> **Action item**
Every line of the data below must be given again exactly.

Data provided Block Start

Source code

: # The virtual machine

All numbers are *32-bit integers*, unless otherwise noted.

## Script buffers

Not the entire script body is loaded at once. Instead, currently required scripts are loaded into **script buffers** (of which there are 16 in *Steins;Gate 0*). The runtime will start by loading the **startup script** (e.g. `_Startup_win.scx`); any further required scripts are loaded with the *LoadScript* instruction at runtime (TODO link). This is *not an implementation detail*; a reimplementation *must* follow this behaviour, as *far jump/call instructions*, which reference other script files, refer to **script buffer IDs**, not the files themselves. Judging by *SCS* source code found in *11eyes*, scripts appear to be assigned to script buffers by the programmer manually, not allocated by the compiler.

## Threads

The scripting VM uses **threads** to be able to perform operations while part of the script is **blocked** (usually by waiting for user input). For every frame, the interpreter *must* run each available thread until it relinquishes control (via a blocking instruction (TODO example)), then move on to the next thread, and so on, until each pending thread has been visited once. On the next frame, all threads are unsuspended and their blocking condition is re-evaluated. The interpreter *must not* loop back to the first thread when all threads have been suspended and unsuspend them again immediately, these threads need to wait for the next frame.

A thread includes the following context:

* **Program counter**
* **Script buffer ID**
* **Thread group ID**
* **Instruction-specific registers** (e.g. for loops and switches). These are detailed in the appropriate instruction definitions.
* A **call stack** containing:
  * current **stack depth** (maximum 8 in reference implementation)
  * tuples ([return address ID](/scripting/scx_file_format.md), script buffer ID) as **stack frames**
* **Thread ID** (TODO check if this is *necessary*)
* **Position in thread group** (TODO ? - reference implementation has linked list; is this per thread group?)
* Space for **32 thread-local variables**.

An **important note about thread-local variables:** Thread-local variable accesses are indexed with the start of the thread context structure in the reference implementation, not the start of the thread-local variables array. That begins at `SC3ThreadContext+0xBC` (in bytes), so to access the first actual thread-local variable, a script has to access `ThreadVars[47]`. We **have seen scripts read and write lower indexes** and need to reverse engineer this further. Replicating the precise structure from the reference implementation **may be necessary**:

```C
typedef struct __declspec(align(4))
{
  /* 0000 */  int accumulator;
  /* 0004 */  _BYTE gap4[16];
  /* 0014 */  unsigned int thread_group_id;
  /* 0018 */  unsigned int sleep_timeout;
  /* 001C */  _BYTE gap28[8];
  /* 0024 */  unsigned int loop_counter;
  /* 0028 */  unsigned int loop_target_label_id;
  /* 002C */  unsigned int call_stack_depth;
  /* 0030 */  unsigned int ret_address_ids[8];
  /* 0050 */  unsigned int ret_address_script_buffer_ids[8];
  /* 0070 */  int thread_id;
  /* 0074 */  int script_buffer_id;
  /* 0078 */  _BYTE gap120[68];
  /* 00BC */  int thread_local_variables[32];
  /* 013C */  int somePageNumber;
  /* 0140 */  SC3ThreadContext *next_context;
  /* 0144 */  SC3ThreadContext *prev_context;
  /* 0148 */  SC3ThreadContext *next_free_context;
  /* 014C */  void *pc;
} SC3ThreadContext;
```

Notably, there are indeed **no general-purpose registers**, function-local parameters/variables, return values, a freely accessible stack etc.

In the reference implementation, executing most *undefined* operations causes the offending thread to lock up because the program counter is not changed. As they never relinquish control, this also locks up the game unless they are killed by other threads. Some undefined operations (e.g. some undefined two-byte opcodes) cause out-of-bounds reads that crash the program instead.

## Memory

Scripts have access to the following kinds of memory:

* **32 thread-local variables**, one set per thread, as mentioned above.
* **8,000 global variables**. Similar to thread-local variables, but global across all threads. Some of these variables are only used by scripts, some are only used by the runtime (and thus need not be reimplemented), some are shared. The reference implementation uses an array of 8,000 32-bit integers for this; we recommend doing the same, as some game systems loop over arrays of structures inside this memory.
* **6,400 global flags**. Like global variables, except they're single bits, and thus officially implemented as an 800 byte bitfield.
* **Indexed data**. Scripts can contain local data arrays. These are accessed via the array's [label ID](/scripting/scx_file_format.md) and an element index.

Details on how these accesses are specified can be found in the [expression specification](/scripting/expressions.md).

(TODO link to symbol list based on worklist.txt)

Data provided Block End

> **Task response**
Source code

: # The virtual machine

All numbers are *32-bit integers*, unless otherwise noted.

## Script buffers

Not the entire script body is loaded at once. Instead, currently required scripts are loaded into **script buffers** (of which there are 16 in *Steins;Gate 0*). The runtime will start by loading the **startup script** (e.g. `_Startup_win.scx`); any further required scripts are loaded with the *LoadScript* instruction at runtime (TODO link). This is *not an implementation detail*; a reimplementation *must* follow this behaviour, as *far jump/call instructions*, which reference other script files, refer to **script buffer IDs**, not the files themselves. Judging by *SCS* source code found in *11eyes*, scripts appear to be assigned to script buffers by the programmer manually, not allocated by the compiler.

## Threads

The scripting VM uses **threads** to be able to perform operations while part of the script is **blocked** (usually by waiting for user input). For every frame, the interpreter *must* run each available thread until it relinquishes control (via a blocking instruction (TODO example)), then move on to the next thread, and so on, until each pending thread has been visited once. On the next frame, all threads are unsuspended and their blocking condition is re-evaluated. The interpreter *must not* loop back to the first thread when all threads have been suspended and unsuspend them again immediately, these threads need to wait for the next frame.

A thread includes the following context:

* **Program counter**
* **Script buffer ID**
* **Thread group ID**
* **Instruction-specific registers** (e.g. for loops and switches). These are detailed in the appropriate instruction definitions.
* A **call stack** containing:
  * current **stack depth** (maximum 8 in reference implementation)
  * tuples ([return address ID](/scripting/scx_file_format.md), script buffer ID) as **stack frames**
* **Thread ID** (TODO check if this is *necessary*)
* **Position in thread group** (TODO ? - reference implementation has linked list; is this per thread group?)
* Space for **32 thread-local variables**.

An **important note about thread-local variables:** Thread-local variable accesses are indexed with the start of the thread context structure in the reference implementation, not the start of the thread-local variables array. That begins at `SC3ThreadContext+0xBC` (in bytes), so to access the first actual thread-local variable, a script has to access `ThreadVars[47]`. We **have seen scripts read and write lower indexes** and need to reverse engineer this further. Replicating the precise structure from the reference implementation **may be necessary**:

```C
typedef struct __declspec(align(4))
{
  /* 0000 */  int accumulator;
  /* 0004 */  _BYTE gap4[16];
  /* 0014 */  unsigned int thread_group_id;
  /* 0018 */  unsigned int sleep_timeout;
  /* 001C */  _BYTE gap28[8];
  /* 0024 */  unsigned int loop_counter;
  /* 0028 */  unsigned int loop_target_label_id;
  /* 002C */  unsigned int call_stack_depth;
  /* 0030 */  unsigned int ret_address_ids[8];
  /* 0050 */  unsigned int ret_address_script_buffer_ids[8];
  /* 0070 */  int thread_id;
  /* 0074 */  int script_buffer_id;
  /* 0078 */  _BYTE gap120[68];
  /* 00BC */  int thread_local_variables[32];
  /* 013C */  int somePageNumber;
  /* 0140 */  SC3ThreadContext *next_context;
  /* 0144 */  SC3ThreadContext *prev_context;
  /* 0148 */  SC3ThreadContext *next_free_context;
  /* 014C */  void *pc;
} SC3ThreadContext;
```

Notably, there are indeed **no general-purpose registers**, function-local parameters/variables, return values, a freely accessible stack etc.

In the reference implementation, executing most *undefined* operations causes the offending thread to lock up because the program counter is not changed. As they never relinquish control, this also locks up the game unless they are killed by other threads. Some undefined operations (e.g. some undefined two-byte opcodes) cause out-of-bounds reads that crash the program instead.

## Memory

Scripts have access to the following kinds of memory:

* **32 thread-local variables**, one set per thread, as mentioned above.
* **8,000 global variables**. Similar to thread-local variables, but global across all threads. Some of these variables are only used by scripts, some are only used by the runtime (and thus need not be reimplemented), some are shared. The reference implementation uses an array of 8,000 32-bit integers for this; we recommend doing the same, as some game systems loop over arrays of structures inside this memory.
* **6,400 global flags**. Like global variables, except they're single bits, and thus officially implemented as an 800 byte bitfield.
* **Indexed data**. Scripts can contain local data arrays. These are accessed via the array's [label ID](/scripting/scx_file_format.md) and an element index.

Details on how these accesses are specified can be found in the [expression specification](/scripting/expressions.md).

(TODO link to symbol list based on worklist.txt)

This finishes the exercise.